Ottawa Valley residents who still require a COVID-19 vaccine booster are now able to book appointments through the Renfrew County and District Health Unit (RCDHU).
Following the lead of other regional health units, the RCDHU began the booster clinics this week and will continue until all local residents who request a booster have been vaccinated.
The RCDHU has staged the vaccination clinics into specific target groups based on their medical needs and history. Those immediately eligible to attend one of the clinics include:
- Individuals 70 and over
- Residents of long-term care homes, retirement homes, elder care lodges and individuals living in other congregate settings that provide assisted-living and health services
- First Nation, Inuit and Métis individuals and their non-Indigenous household members aged 18 and over
- Moderately to severely immunocompromised individuals aged 12 and over
- Pregnant individuals aged 18 and over
- Health care workers aged 18 and over
The remaining Valley residents 18 years of age and older will also be able to start booking bivalent COVID-19 vaccine booster appointments and will be able to attend clinics starting the week of Sept. 26.

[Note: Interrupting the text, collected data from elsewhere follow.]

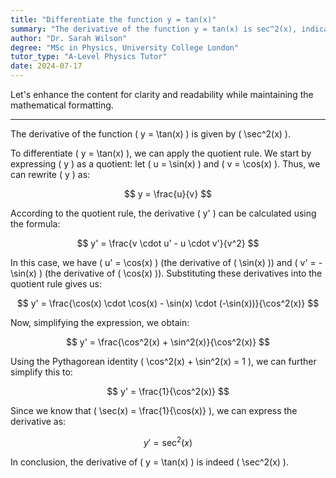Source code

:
 ```yaml
---
title: "Differentiate the function y = tan(x)"
summary: "The derivative of the function y = tan(x) is sec^2(x), indicating the rate of change of the tangent function with respect to the variable x."
author: "Dr. Sarah Wilson"
degree: "MSc in Physics, University College London"
tutor_type: "A-Level Physics Tutor"
date: 2024-07-17
---
```


Let's enhance the content for clarity and readability while maintaining the mathematical formatting.

---

The derivative of the function \( y = \tan(x) \) is given by \( \sec^2(x) \).

To differentiate \( y = \tan(x) \), we can apply the quotient rule. We start by expressing \( y \) as a quotient: let \( u = \sin(x) \) and \( v = \cos(x) \). Thus, we can rewrite \( y \) as:

$$
y = \frac{u}{v}
$$

According to the quotient rule, the derivative \( y' \) can be calculated using the formula:

$$
y' = \frac{v \cdot u' - u \cdot v'}{v^2}
$$

In this case, we have \( u' = \cos(x) \) (the derivative of \( \sin(x) \)) and \( v' = -\sin(x) \) (the derivative of \( \cos(x) \)). Substituting these derivatives into the quotient rule gives us:

$$
y' = \frac{\cos(x) \cdot \cos(x) - \sin(x) \cdot (-\sin(x))}{\cos^2(x)}
$$

Now, simplifying the expression, we obtain:

$$
y' = \frac{\cos^2(x) + \sin^2(x)}{\cos^2(x)}
$$

Using the Pythagorean identity \( \cos^2(x) + \sin^2(x) = 1 \), we can further simplify this to:

$$
y' = \frac{1}{\cos^2(x)}
$$

Since we know that \( \sec(x) = \frac{1}{\cos(x)} \), we can express the derivative as:

$$
y' = \sec^2(x)
$$

In conclusion, the derivative of \( y = \tan(x) \) is indeed \( \sec^2(x) \).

Beginning Sept. 26, local pharmacies will also offer vaccinations at their particular locations. The pharmacies will provide the new bivalent COVID-19 vaccine booster if an individual prefers to receive an injection at these sites.

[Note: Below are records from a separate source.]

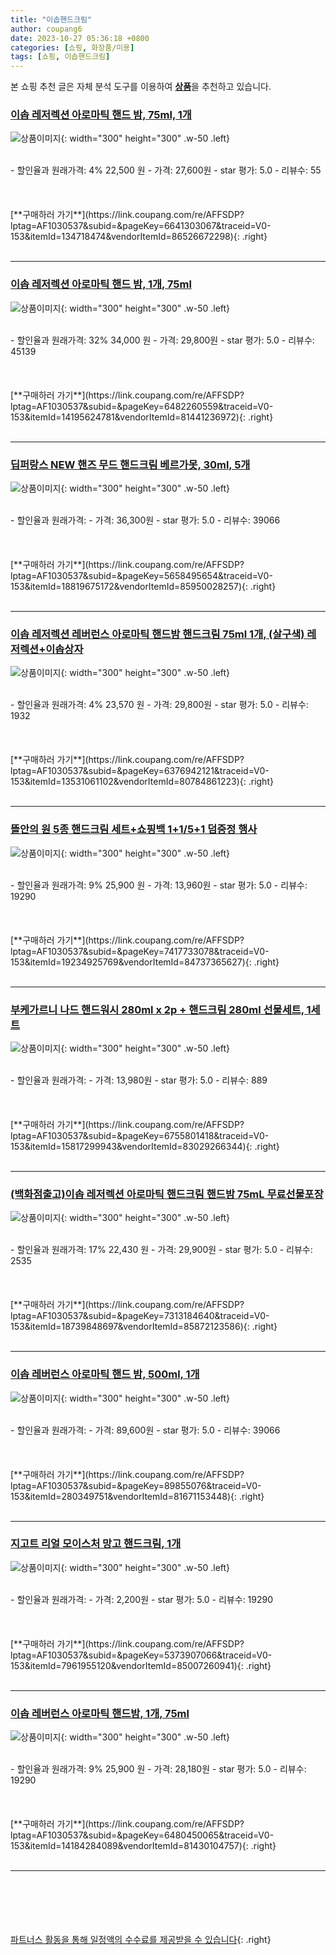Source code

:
 ```yaml
---
title: "이솝핸드크림"
author: coupang6
date: 2023-10-27 05:36:18 +0800
categories: [쇼핑, 화장품/미용]
tags: [쇼핑, 이솝핸드크림]
---
```


본 쇼핑 추천 글은 자체 분석 도구를 이용하여 [**상품**](https://link.coupang.com/a/bao1ui)을 추천하고 있습니다.

### [이솝 레저렉션 아로마틱 핸드 밤, 75ml, 1개](https://link.coupang.com/re/AFFSDP?lptag=AF1030537&subid=&pageKey=6641303067&traceid=V0-153&itemId=134718474&vendorItemId=86526672298)

![상품이미지](https://thumbnail9.coupangcdn.com/thumbnails/remote/230x230ex/image/vendor_inventory/fa3c/1a334293774d012a3621788fb1e39e3eb4c8cc90770f2bc611443fc02c1f.jpg){: width="300" height="300" .w-50 .left}


<br>
- 할인율과 원래가격: 4%  22,500   원
- 가격: 27,600원
- star 평가: 5.0
- 리뷰수: 55
<br>
<br>
<br>
<br>
[**구매하러 가기**](https://link.coupang.com/re/AFFSDP?lptag=AF1030537&subid=&pageKey=6641303067&traceid=V0-153&itemId=134718474&vendorItemId=86526672298){: .right}
<br>
<br>

---

### [이솝 레저렉션 아로마틱 핸드 밤, 1개, 75ml](https://link.coupang.com/re/AFFSDP?lptag=AF1030537&subid=&pageKey=6482260559&traceid=V0-153&itemId=14195624781&vendorItemId=81441236972)

![상품이미지](https://thumbnail10.coupangcdn.com/thumbnails/remote/230x230ex/image/vendor_inventory/3956/e262414f4e68097383e6c71a5c52379b99d52ba0c36e98c5782a72deef97.JPG){: width="300" height="300" .w-50 .left}


<br>
- 할인율과 원래가격: 32%  34,000   원
- 가격: 29,800원
- star 평가: 5.0
- 리뷰수: 45139
<br>
<br>
<br>
<br>
[**구매하러 가기**](https://link.coupang.com/re/AFFSDP?lptag=AF1030537&subid=&pageKey=6482260559&traceid=V0-153&itemId=14195624781&vendorItemId=81441236972){: .right}
<br>
<br>

---

### [딥퍼랑스 NEW 핸즈 무드 핸드크림 베르가못, 30ml, 5개](https://link.coupang.com/re/AFFSDP?lptag=AF1030537&subid=&pageKey=5658495654&traceid=V0-153&itemId=18819675172&vendorItemId=85950028257)

![상품이미지](https://thumbnail9.coupangcdn.com/thumbnails/remote/230x230ex/image/retail/images/1d9c7628-4745-4f04-9793-e88920af089b8841284534887039548.png){: width="300" height="300" .w-50 .left}


<br>
- 할인율과 원래가격: 
- 가격: 36,300원
- star 평가: 5.0
- 리뷰수: 39066
<br>
<br>
<br>
<br>
[**구매하러 가기**](https://link.coupang.com/re/AFFSDP?lptag=AF1030537&subid=&pageKey=5658495654&traceid=V0-153&itemId=18819675172&vendorItemId=85950028257){: .right}
<br>
<br>

---

### [이솝 레저렉션 레버런스 아로마틱 핸드밤 핸드크림 75ml 1개, (살구색) 레저렉션+이솝상자](https://link.coupang.com/re/AFFSDP?lptag=AF1030537&subid=&pageKey=6376942121&traceid=V0-153&itemId=13531061102&vendorItemId=80784861223)

![상품이미지](https://thumbnail7.coupangcdn.com/thumbnails/remote/230x230ex/image/vendor_inventory/6652/decb2384d2f2c0339c108d892ae48c5bed7f5ce2b5d784ee8132f6595e40.png){: width="300" height="300" .w-50 .left}


<br>
- 할인율과 원래가격: 4%  23,570   원
- 가격: 29,800원
- star 평가: 5.0
- 리뷰수: 1932
<br>
<br>
<br>
<br>
[**구매하러 가기**](https://link.coupang.com/re/AFFSDP?lptag=AF1030537&subid=&pageKey=6376942121&traceid=V0-153&itemId=13531061102&vendorItemId=80784861223){: .right}
<br>
<br>

---

### [뜰안의 원 5종 핸드크림 세트+쇼핑백 1+1/5+1 덤증정 행사](https://link.coupang.com/re/AFFSDP?lptag=AF1030537&subid=&pageKey=7417733078&traceid=V0-153&itemId=19234925769&vendorItemId=84737365627)

![상품이미지](https://thumbnail6.coupangcdn.com/thumbnails/remote/230x230ex/image/vendor_inventory/dde7/397e73a5650e447a4b1c34fe88f7234783c34956f08328da0ebda0ec6533.jpg){: width="300" height="300" .w-50 .left}


<br>
- 할인율과 원래가격: 9%  25,900   원
- 가격: 13,960원
- star 평가: 5.0
- 리뷰수: 19290
<br>
<br>
<br>
<br>
[**구매하러 가기**](https://link.coupang.com/re/AFFSDP?lptag=AF1030537&subid=&pageKey=7417733078&traceid=V0-153&itemId=19234925769&vendorItemId=84737365627){: .right}
<br>
<br>

---

### [부케가르니 나드 핸드워시 280ml x 2p + 핸드크림 280ml 선물세트, 1세트](https://link.coupang.com/re/AFFSDP?lptag=AF1030537&subid=&pageKey=6755801418&traceid=V0-153&itemId=15817299943&vendorItemId=83029266344)

![상품이미지](https://thumbnail9.coupangcdn.com/thumbnails/remote/230x230ex/image/rs_quotation_api/kaq1htxs/9a102c8d63be41368be08b38ae54e197.jpg){: width="300" height="300" .w-50 .left}


<br>
- 할인율과 원래가격: 
- 가격: 13,980원
- star 평가: 5.0
- 리뷰수: 889
<br>
<br>
<br>
<br>
[**구매하러 가기**](https://link.coupang.com/re/AFFSDP?lptag=AF1030537&subid=&pageKey=6755801418&traceid=V0-153&itemId=15817299943&vendorItemId=83029266344){: .right}
<br>
<br>

---

### [(백화점출고)이솝 레저렉션 아로마틱 핸드크림 핸드밤 75mL 무료선물포장](https://link.coupang.com/re/AFFSDP?lptag=AF1030537&subid=&pageKey=7313184640&traceid=V0-153&itemId=18739848697&vendorItemId=85872123586)

![상품이미지](https://thumbnail6.coupangcdn.com/thumbnails/remote/230x230ex/image/vendor_inventory/4c39/9af24d2c9dc064fe2bd51c72cb1c9757b7525913b5346a069435fd5646f8.jpg){: width="300" height="300" .w-50 .left}


<br>
- 할인율과 원래가격: 17%  22,430   원
- 가격: 29,900원
- star 평가: 5.0
- 리뷰수: 2535
<br>
<br>
<br>
<br>
[**구매하러 가기**](https://link.coupang.com/re/AFFSDP?lptag=AF1030537&subid=&pageKey=7313184640&traceid=V0-153&itemId=18739848697&vendorItemId=85872123586){: .right}
<br>
<br>

---

### [이솝 레버런스 아로마틱 핸드 밤, 500ml, 1개](https://link.coupang.com/re/AFFSDP?lptag=AF1030537&subid=&pageKey=89855076&traceid=V0-153&itemId=280349751&vendorItemId=81671153448)

![상품이미지](https://thumbnail9.coupangcdn.com/thumbnails/remote/230x230ex/image/vendor_inventory/1969/f5b636c4a0cabe363cc1f37fa7471a2b256afe22bb7ce3b3c8dc71784fa2.jpg){: width="300" height="300" .w-50 .left}


<br>
- 할인율과 원래가격: 
- 가격: 89,600원
- star 평가: 5.0
- 리뷰수: 39066
<br>
<br>
<br>
<br>
[**구매하러 가기**](https://link.coupang.com/re/AFFSDP?lptag=AF1030537&subid=&pageKey=89855076&traceid=V0-153&itemId=280349751&vendorItemId=81671153448){: .right}
<br>
<br>

---

### [지고트 리얼 모이스처 망고 핸드크림, 1개](https://link.coupang.com/re/AFFSDP?lptag=AF1030537&subid=&pageKey=5373907066&traceid=V0-153&itemId=7961955120&vendorItemId=85007260941)

![상품이미지](https://thumbnail7.coupangcdn.com/thumbnails/remote/230x230ex/image/vendor_inventory/7d3e/d57b5561c4f7fec61b6cc5fd51f5491a12014c7c48b66d6a056fb51ddb01.jpg){: width="300" height="300" .w-50 .left}


<br>
- 할인율과 원래가격: 
- 가격: 2,200원
- star 평가: 5.0
- 리뷰수: 19290
<br>
<br>
<br>
<br>
[**구매하러 가기**](https://link.coupang.com/re/AFFSDP?lptag=AF1030537&subid=&pageKey=5373907066&traceid=V0-153&itemId=7961955120&vendorItemId=85007260941){: .right}
<br>
<br>

---

### [이솝 레버런스 아로마틱 핸드밤, 1개, 75ml](https://link.coupang.com/re/AFFSDP?lptag=AF1030537&subid=&pageKey=6480450065&traceid=V0-153&itemId=14184284089&vendorItemId=81430104757)

![상품이미지](https://thumbnail8.coupangcdn.com/thumbnails/remote/230x230ex/image/vendor_inventory/22dd/01c314d98e80f9f5544bbc4a7180aad1e757d7e4cb70e6f53d9e1d419133.jpg){: width="300" height="300" .w-50 .left}


<br>
- 할인율과 원래가격: 9%  25,900   원
- 가격: 28,180원
- star 평가: 5.0
- 리뷰수: 19290
<br>
<br>
<br>
<br>
[**구매하러 가기**](https://link.coupang.com/re/AFFSDP?lptag=AF1030537&subid=&pageKey=6480450065&traceid=V0-153&itemId=14184284089&vendorItemId=81430104757){: .right}
<br>
<br>

---
<br><br><br><br><br> [파트너스 활동을 통해 일정액의 수수료를 제공받을 수 있습니다](https://link.coupang.com/a/bao1ui){: .right}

However, it is recommended that you call the pharmacy ahead of time as vaccine supply varies and appointments may be required.
Anyone who recently experienced a COVID-19 infection should wait 90 days following their symptom onset date or the date that they tested positive for COVID-19, before receiving their bivalent COVID-19 vaccine booster (and only if six months has already passed since receiving their previous dose).
There is good news for parents of younger children who have been anxious to have their children receive a vaccine injection. Anyone six months of age and older is now eligible to receive a first and second dose of the COVID-19 vaccine. It is recommended that all individuals, including children ages six months and older, wait at least eight weeks (56 days) between their first and second dose.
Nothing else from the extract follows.